Nvidia’s $100bn bet on OpenAI raises more questions than it answers
What if OpenAI hits a roadblock?
ONE THING is clear about the announcement on September 22nd that Nvidia may invest up to $100bn in OpenAI in order to help the maker of ChatGPT buy 4m-5m of Nvidia’s artificial-intelligence (AI) chips. Silicon Valley is becoming more incestuous than ever.
Just days after Nvidia announced a $5bn investment in Intel, as part of a deal to help boost the business of its beleaguered American chipmaking rival, the proposed partnership between Nvidia and OpenAI, due to start in the second half of next year, is yet more eye-popping. It makes today’s AI-driven stockmarket rally increasingly dependent on the intertwined fortunes of the world’s most valuable firm and America’s biggest private tech firm. For good measure, OpenAI is also deeply entangled with Microsoft, the world’s second-richest firm.
Nvidia’s shares climbed by almost 4% after announcing the letter of intent with OpenAI, raising its value to close to $4.5trn. Jensen Huang, Nvidia’s chief executive, spoke of the deal as additive to its sales of graphics processing units (GPUs), which probably buoyed the stock. He also said selling as many as 5m extra GPUs would be roughly the same as Nvidia’s entire GPU shipments this year. There was another unspoken benefit. The deal would make OpenAI more dependent on Nvidia’s chips, reducing the incentive to build its own.
It was also apparent that Nvidia would fund the GPU sales via the $100bn it is proposing to invest in OpenAI, which will increase in $10bn increments for every gigawatt (GW) of Nvidia-supported data-centre capacity that OpenAI builds—up to 10GW. Some Nvidia bulls celebrated the proposed investment as an expedient way for the chipmaker to fund sales. In effect, said Pierre Ferragu, of New Street Research, a firm of IT analysts, Nvidia would invest $10bn for every $35bn of GPUs OpenAI buys from it, meaning OpenAI will pay 71% in cash and 29% in shares.
But some also expressed concerns about the transaction. In an interview with CNBC, Stacy Rasgon of Bernstein, an investment firm, acknowledged that it would exacerbate worries about the “circular dynamics" of Nvidia investing in companies that it supplies with GPUs. The size of the deal will “clearly start to raise some questions", he said.
Moreover, OpenAI’s use of its privately held shares as currency may also deepen concerns about its cash constraints as it makes ever-bigger spending pledges. It has reportedly struck a $300bn deal with Oracle, a data firm, to build 4.5GW of data-centre capacity over five years starting in 2027, which was the main contributor to Oracle’s blowout earnings projections earlier this month. That is connected to the “Stargate" project President Donald Trump announced at the White House in January.
How OpenAI finances such expenditures remains an open question, however. Though ChatGPT has more than 700m weekly active users, making it by far the most popular AI application, the response to GPT-5, the research lab’s latest family of models, has been underwhelming. For now, the sums OpenAI is promising to spend dwarf its revenues, which run at close to $13bn a year.
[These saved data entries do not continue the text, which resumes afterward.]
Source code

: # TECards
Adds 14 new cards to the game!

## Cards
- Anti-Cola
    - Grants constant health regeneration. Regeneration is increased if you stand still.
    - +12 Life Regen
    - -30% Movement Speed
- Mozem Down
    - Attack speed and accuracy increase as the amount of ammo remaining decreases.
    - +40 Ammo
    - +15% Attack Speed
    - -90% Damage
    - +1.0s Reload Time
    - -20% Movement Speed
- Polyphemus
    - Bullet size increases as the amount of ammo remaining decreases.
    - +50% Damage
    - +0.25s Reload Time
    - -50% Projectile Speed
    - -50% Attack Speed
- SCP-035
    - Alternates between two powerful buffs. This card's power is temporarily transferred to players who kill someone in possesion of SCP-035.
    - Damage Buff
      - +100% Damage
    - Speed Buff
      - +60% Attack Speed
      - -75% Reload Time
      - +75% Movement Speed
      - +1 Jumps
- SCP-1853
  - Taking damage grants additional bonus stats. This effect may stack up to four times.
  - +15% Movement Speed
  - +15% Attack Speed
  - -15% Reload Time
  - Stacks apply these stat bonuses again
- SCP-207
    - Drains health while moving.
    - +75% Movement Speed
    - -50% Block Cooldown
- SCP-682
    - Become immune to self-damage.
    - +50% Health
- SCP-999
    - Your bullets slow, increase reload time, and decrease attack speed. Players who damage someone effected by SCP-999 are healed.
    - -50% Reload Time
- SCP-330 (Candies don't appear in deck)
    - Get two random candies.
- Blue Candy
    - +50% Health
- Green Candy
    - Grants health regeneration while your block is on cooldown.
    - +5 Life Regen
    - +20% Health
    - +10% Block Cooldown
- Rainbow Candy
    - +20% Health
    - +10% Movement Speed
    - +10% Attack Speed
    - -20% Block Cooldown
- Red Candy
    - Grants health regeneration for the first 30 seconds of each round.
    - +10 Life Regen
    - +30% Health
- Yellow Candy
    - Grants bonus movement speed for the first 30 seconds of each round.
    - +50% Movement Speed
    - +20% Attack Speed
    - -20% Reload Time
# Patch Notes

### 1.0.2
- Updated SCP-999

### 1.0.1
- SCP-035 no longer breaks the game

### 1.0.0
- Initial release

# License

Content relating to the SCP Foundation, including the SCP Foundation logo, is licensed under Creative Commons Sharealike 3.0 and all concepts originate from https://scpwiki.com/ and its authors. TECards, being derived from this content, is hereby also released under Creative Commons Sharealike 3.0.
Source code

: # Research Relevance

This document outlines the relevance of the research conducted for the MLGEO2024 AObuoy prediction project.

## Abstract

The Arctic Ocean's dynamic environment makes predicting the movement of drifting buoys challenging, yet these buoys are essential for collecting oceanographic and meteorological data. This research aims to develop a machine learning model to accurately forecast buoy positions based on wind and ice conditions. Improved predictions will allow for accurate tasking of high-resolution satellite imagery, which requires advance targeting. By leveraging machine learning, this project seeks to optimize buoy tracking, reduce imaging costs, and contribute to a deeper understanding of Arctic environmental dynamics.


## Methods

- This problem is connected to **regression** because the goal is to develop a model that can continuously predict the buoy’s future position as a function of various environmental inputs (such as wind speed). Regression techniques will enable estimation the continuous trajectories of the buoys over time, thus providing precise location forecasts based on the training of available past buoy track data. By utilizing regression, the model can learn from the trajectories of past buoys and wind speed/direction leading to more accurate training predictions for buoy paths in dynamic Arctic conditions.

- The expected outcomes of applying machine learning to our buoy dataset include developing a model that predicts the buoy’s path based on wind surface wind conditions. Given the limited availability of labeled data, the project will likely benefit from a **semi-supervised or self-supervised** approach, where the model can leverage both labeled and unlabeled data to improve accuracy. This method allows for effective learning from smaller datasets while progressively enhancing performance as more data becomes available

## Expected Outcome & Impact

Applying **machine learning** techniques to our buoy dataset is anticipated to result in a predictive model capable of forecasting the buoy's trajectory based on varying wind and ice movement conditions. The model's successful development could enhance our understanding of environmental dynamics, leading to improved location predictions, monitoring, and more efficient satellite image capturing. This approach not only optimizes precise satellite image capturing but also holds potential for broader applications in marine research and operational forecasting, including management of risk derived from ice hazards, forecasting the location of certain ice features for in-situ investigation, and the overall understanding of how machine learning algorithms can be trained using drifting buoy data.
Cash is not its only constraint. Additional power capacity of 10GW is almost half of the 22GW of utility-scale electricity generation added in America in the first half of this year—or the equivalent of ten nuclear power plants. Even with a laxer infrastructure-permitting regime, that could take years to bring online.
Sam Altman, OpenAI’s boss, acknowledged three difficulties in particular to overcome as he announced the Nvidia partnership. One was pushing the frontiers of AI research. The second was building products that entice users. The third was the “unprecedented infrastructure challenge", such as obtaining chips and power supply. A lot of interconnected wealth is riding on the hope that he can solve all three challenges simultaneously. None is proving as easy as getting his well-heeled friends in Silicon Valley to believe his promises.